- **TASK DIRECTIONS**:
Images excluded, repeat each entry below exactly.

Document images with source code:
______

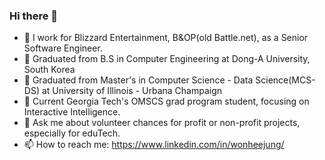 ### Hi there 👋

- 🔭 I work for Blizzard Entertainment, B&OP(old Battle.net), as a Senior Software Engineer.
- 🌱 Graduated from B.S in Computer Engineering at Dong-A University, South Korea
- 🌱 Graduated from Master's in Computer Science - Data Science(MCS-DS) at University of Illinois - Urbana Champaign
- 🌱 Current Georgia Tech's OMSCS grad program student, focusing on Interactive Intelligence.
- 💬 Ask me about volunteer chances for profit or non-profit projects, especially for eduTech.
- 📫 How to reach me: https://www.linkedin.com/in/wonheejung/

______

- **TASK SOLUTION**:
 ### Hi there 👋

- 🔭 I work for Blizzard Entertainment, B&OP(old Battle.net), as a Senior Software Engineer.
- 🌱 Graduated from B.S in Computer Engineering at Dong-A University, South Korea
- 🌱 Graduated from Master's in Computer Science - Data Science(MCS-DS) at University of Illinois - Urbana Champaign
- 🌱 Current Georgia Tech's OMSCS grad program student, focusing on Interactive Intelligence.
- 💬 Ask me about volunteer chances for profit or non-profit projects, especially for eduTech.
- 📫 How to reach me: https://www.linkedin.com/in/wonheejung/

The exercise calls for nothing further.